One of the keys to that French Onion flavor is caramelized onions. I started by slicing up two, sweet onions and adding them to some melted butter in a pan, along with some minced garlic, fresh thyme, a bay leaf, salt, and pepper.
I cooked the onions for about 30 minutes, over low heat. Low and slow is the way to beautifully caramelized onions, so it does take up a little bit of time. That’s OK, though. While the onions were sizzling away on the stove, I was able to get the pasta and asparagus taken care of.
I washed a pound of fresh asparagus and then sliced the bunch into thirds.
I cooked my pasta according to the directions on the box, but during the last few minutes of boiling time, I added my asparagus to the pot. This was the perfect amount of time to finish up the pasta and cook the asparagus to perfection. Not mushy, but still nice and crisp, and cooked through.
After the onions had caramelized, I stirred in a little bit of flour until they were well coated. Then, I added some beef stock, and scraped up all of the flavor from the bottom of the pan and worked it into the sauce. I brought the mixture to a boil and let it simmer for about 5 minutes, so it could thicken up nicely. Then I added just a bit of heavy cream (not much…just enough to lighten the sauce a bit), and stirred until it was nice and smooth. I removed the bay leaf, stirred my onion sauce into the pasta and asparagus, and poured it all into a baking dish.
(It smelled REALLY good.)
Now, what’s French Onion soup without cheese and a crouton on top, right? That was the next step for the pasta, too!
I sprinkled the pasta with some shredded mozzarella cheese and then stirred together some dry, Italian seasoned breadcrumbs with a little bit of olive oil.
I sprinkled the breadcrumbs over the pasta and into the oven it went, for just a few minutes.
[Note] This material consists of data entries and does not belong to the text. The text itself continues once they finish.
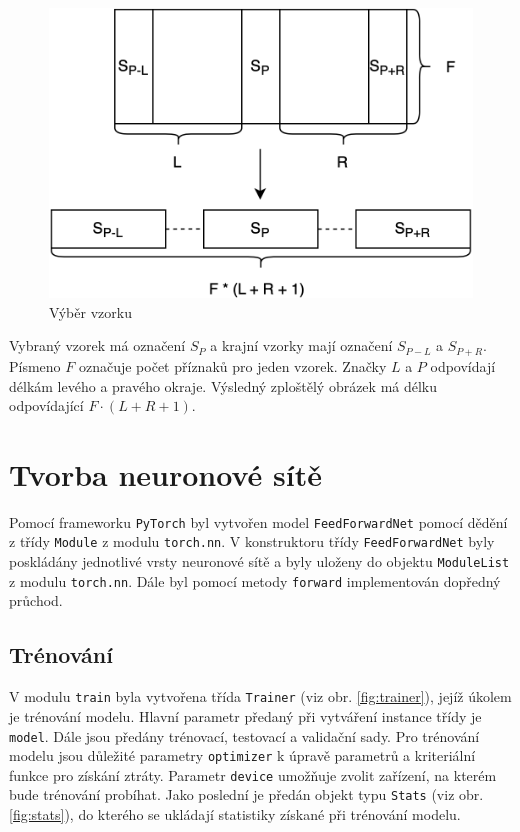 \documentclass[FM,BP]{tulthesis}
\begin{document}
\begin{figure}[ht]
\centerline{\includegraphics[scale=.22]{sample_selection.png}}
\caption{Výběr vzorku}
\label{fig:sample_selection}
\end{figure}
\FloatBarrier

Vybraný vzorek má označení $ S_{P} $ a krajní vzorky mají označení $ S_{P-L} $ a $ S_{P+R} $. Písmeno $ F $ označuje počet příznaků pro jeden vzorek. Značky $ L $ a $ P $ odpovídají délkám levého a pravého okraje. Výsledný zploštělý obrázek má délku odpovídající $ F \cdot (L + R + 1) $.

\section{Tvorba neuronové sítě} %
Pomocí frameworku \texttt{\mbox{PyTorch}} byl vytvořen model \texttt{\mbox{FeedForwardNet}} pomocí dědění z třídy \texttt{\mbox{Module}} z modulu \texttt{\mbox{torch.nn}}. V konstruktoru třídy \texttt{\mbox{FeedForwardNet}} byly poskládány jednotlivé vrsty neuronové sítě a byly uloženy do objektu \texttt{\mbox{ModuleList}} z modulu \texttt{\mbox{torch.nn}}. Dále byl pomocí metody \texttt{\mbox{forward}} implementován dopředný průchod.

\subsection{Trénování} %
V modulu \texttt{\mbox{train}} byla vytvořena třída \texttt{\mbox{Trainer}} (viz obr. \mbox{\ref{fig:trainer}}), jejíž úkolem je trénování modelu. Hlavní parametr předaný při vytváření instance třídy je \texttt{\mbox{model}}. Dále jsou předány trénovací, testovací a validační sady. Pro trénování modelu jsou důležité parametry \texttt{\mbox{optimizer}} k úpravě parametrů a kriteriální funkce pro získání ztráty. Parametr \texttt{\mbox{device}} umožňuje zvolit zařízení, na kterém bude trénování probíhat. Jako poslední je předán objekt typu \texttt{\mbox{Stats}} (viz obr. \mbox{\ref{fig:stats}}), do kterého se ukládají statistiky získané při trénování modelu. 
\end{document}
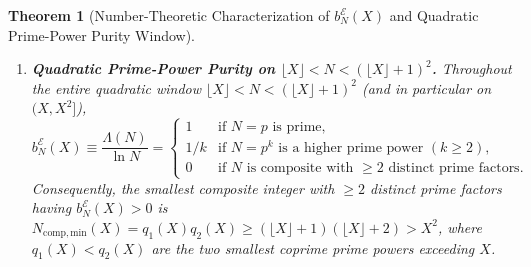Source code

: \documentclass[11pt,reqno]{amsart}
\newtheorem{theorem}{Theorem}[section]
\theoremstyle{definition}
\theoremstyle{remark}
\numberwithin{equation}{section}
\begin{document}
\begin{theorem}[Number-Theoretic Characterization of $b_N^{\mathcal{E}}(X)$ and Quadratic Prime-Power Purity Window]
\begin{enumerate}[label=\textup{(\roman*)},leftmargin=2.2em]
\begin{equation}
\end{equation}
\item \textbf{Quadratic Prime-Power Purity on $\lfloor X\rfloor < N < (\lfloor X\rfloor + 1)^2$.} Throughout the entire quadratic window $\lfloor X\rfloor < N < (\lfloor X\rfloor + 1)^2$ (and in particular on $(X, X^2]$),
\begin{equation}\label{eq:quadratic_purity_law}
b_N^{\mathcal{E}}(X) \equiv \frac{\Lambda(N)}{\ln N} = \begin{cases}
1 & \text{if } N = p \text{ is prime}, \\
1/k & \text{if } N = p^k \text{ is a higher prime power } (k \ge 2), \\
0 & \text{if } N \text{ is composite with } \ge 2 \text{ distinct prime factors}.
\end{cases}
\end{equation}
Consequently, the smallest composite integer with $\ge 2$ distinct prime factors having $b_N^{\mathcal{E}}(X) > 0$ is $N_{\mathrm{comp,min}}(X) = q_1(X)q_2(X) \ge (\lfloor X\rfloor + 1)(\lfloor X\rfloor + 2) > X^2$, where $q_1(X) < q_2(X)$ are the two smallest coprime prime powers exceeding $X$.
\end{enumerate}
\end{theorem}
\end{document}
Everything is already cooked through, so the oven time is really just to melt the cheese and toast up the top. After about 3 minutes under the broiler, it was ready to eat!
Mmmmm….dinner was gooo-oood! The pasta and asparagus paired perfectly with the French Onion flavors, turning a favorite winter soup into a delicious spring pasta. Thanks, Cassie!
FRENCH ONION AND ASPARAGUS PASTA
Adapted from CassieCraves @ HalfHourMeals.com
- 4 Tbsp. butter
- 2 large, sweet onions, thinly sliced
- 2 cloves garlic, minced
- 2 tsp. fresh thyme
- 1 bay leaf
- salt and pepper
- 12 oz. penne pasta
- 1 lb. fresh asparagus spears, ends trimmed, and sliced into thirds
- 2 Tbsp. flour
- 1 (14.5 oz.) can beef stock
- ¼ cup heavy cream
- 1 cup shredded mozzarella cheese
- 2 Tbsp. olive oil
- ¾ cup Italian seasoned breadcrumbs
- Melt the butter in a large pan over medium-low heat. Add the onions, garlic, thyme, and bay leaf and stir to coat. Season with salt and pepper. Cook for 20-30 minutes, stirring frequently, until the onions are soft and caramel in color.
- Meanwhile, cook the pasta according to the directions on the package in boiling, salted water. During the last 4 minutes of cooking time, add the sliced asparagus. Drain the pasta and asparagus, set aside and keep warm. Asparagus should be crisp-tender.
- Once the onions are caramelized, stir in the flour until the onions are well coated. Deglaze the pan with the beef stock, scraping the bottom of the pan and working in all of the browned bits. Increase the heat, bring the mixture to a simmer, and cook for 5 minutes, until mixture thickens a bit. Add the heavy cream. Remove the bay leaf. Add the cooked pasta and asparagus to the sauce and stir carefully to coat.
- Spread the pasta mixture into a 9x13 baking dish that has been sprayed with nonstick spray. Sprinkle with the mozzarella cheese.
- In a small bowl, mix together the breadcrumbs and the olive oil. Sprinkle this mixture over the pasta and cheese.
- Place the dish under the broiler in the oven, and broil for 3-5 minutes, until cheese is melted and the breadcrumbs are perfectly, toasty brown.